GIVEN ENTRIES

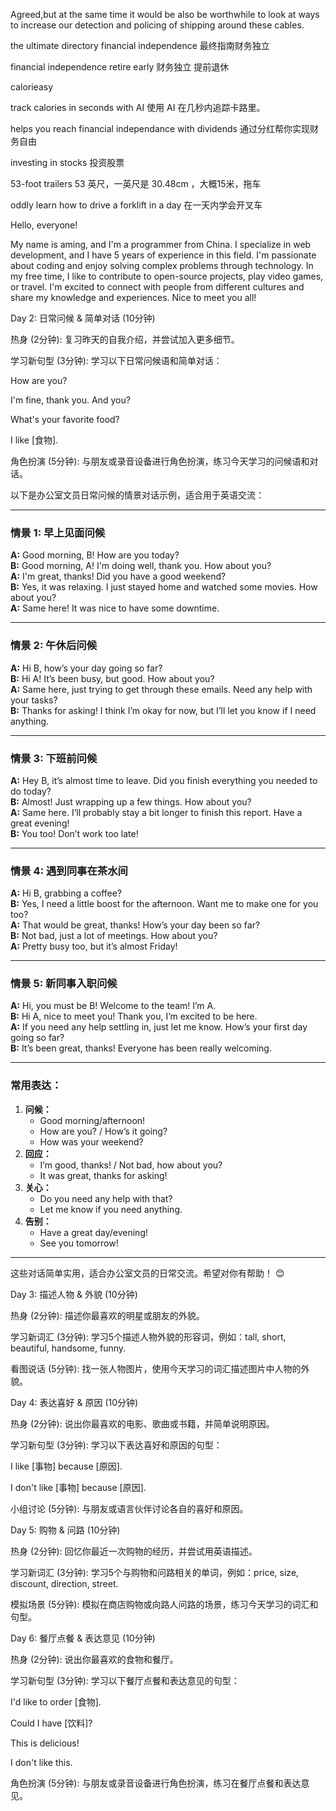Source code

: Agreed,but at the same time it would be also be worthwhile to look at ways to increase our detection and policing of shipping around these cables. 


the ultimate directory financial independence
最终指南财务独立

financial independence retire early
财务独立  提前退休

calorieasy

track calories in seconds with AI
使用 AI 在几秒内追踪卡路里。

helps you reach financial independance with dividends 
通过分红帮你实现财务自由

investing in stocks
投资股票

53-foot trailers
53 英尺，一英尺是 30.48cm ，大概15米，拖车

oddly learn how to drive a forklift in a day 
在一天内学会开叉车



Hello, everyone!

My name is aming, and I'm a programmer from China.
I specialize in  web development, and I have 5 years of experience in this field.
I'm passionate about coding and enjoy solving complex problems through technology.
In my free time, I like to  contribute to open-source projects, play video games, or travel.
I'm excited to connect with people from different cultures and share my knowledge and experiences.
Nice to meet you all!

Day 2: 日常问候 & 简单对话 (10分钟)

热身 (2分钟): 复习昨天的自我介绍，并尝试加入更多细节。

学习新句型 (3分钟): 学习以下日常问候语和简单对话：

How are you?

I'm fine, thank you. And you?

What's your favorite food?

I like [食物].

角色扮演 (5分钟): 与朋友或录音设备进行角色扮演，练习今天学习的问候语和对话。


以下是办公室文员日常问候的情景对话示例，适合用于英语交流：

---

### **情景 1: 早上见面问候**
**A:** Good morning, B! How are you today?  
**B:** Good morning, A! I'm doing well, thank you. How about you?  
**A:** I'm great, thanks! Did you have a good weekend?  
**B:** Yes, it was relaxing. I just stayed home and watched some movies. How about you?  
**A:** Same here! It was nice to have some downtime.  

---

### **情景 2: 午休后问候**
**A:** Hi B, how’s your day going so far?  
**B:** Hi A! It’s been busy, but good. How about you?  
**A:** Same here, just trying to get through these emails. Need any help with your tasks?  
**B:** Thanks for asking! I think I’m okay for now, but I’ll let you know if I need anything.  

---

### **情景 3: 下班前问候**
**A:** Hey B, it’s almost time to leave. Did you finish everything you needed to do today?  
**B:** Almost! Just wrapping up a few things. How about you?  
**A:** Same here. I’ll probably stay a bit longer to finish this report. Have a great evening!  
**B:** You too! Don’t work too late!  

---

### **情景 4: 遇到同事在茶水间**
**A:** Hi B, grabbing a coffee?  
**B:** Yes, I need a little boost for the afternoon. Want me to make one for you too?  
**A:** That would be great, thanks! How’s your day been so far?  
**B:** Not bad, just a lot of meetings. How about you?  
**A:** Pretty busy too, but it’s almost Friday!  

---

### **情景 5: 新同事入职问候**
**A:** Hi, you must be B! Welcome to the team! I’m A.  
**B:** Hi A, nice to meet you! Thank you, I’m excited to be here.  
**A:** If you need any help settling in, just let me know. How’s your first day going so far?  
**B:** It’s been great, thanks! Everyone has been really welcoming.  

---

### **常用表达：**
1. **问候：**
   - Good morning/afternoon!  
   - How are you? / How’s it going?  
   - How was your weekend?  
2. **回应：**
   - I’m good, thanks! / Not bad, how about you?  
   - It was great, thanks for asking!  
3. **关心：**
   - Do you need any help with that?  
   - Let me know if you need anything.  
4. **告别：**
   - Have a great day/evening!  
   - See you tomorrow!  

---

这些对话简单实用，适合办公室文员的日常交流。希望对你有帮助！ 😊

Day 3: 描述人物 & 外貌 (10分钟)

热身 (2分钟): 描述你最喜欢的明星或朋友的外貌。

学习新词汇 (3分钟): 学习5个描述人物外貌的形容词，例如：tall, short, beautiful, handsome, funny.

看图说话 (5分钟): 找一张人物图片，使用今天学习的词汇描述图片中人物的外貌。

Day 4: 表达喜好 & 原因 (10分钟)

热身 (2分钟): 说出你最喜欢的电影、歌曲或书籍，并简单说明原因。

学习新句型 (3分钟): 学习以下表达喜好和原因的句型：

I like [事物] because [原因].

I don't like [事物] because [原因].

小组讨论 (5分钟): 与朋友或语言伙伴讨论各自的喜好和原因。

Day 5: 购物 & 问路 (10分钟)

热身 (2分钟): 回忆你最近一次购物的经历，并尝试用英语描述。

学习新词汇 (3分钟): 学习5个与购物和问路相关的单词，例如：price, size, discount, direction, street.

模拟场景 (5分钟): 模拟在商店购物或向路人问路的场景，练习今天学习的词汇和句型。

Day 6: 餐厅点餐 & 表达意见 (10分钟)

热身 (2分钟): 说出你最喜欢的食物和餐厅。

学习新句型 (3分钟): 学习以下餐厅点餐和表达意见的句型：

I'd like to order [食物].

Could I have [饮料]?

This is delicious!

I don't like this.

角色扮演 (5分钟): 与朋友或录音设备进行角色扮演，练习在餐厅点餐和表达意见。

YOUR TASK
From the entries, copy every line in which the string "excited" can be found.

RESULT FOR THIS EXERCISE
I'm excited to connect with people from different cultures and share my knowledge and experiences.
**B:** Hi A, nice to meet you! Thank you, I’m excited to be here.  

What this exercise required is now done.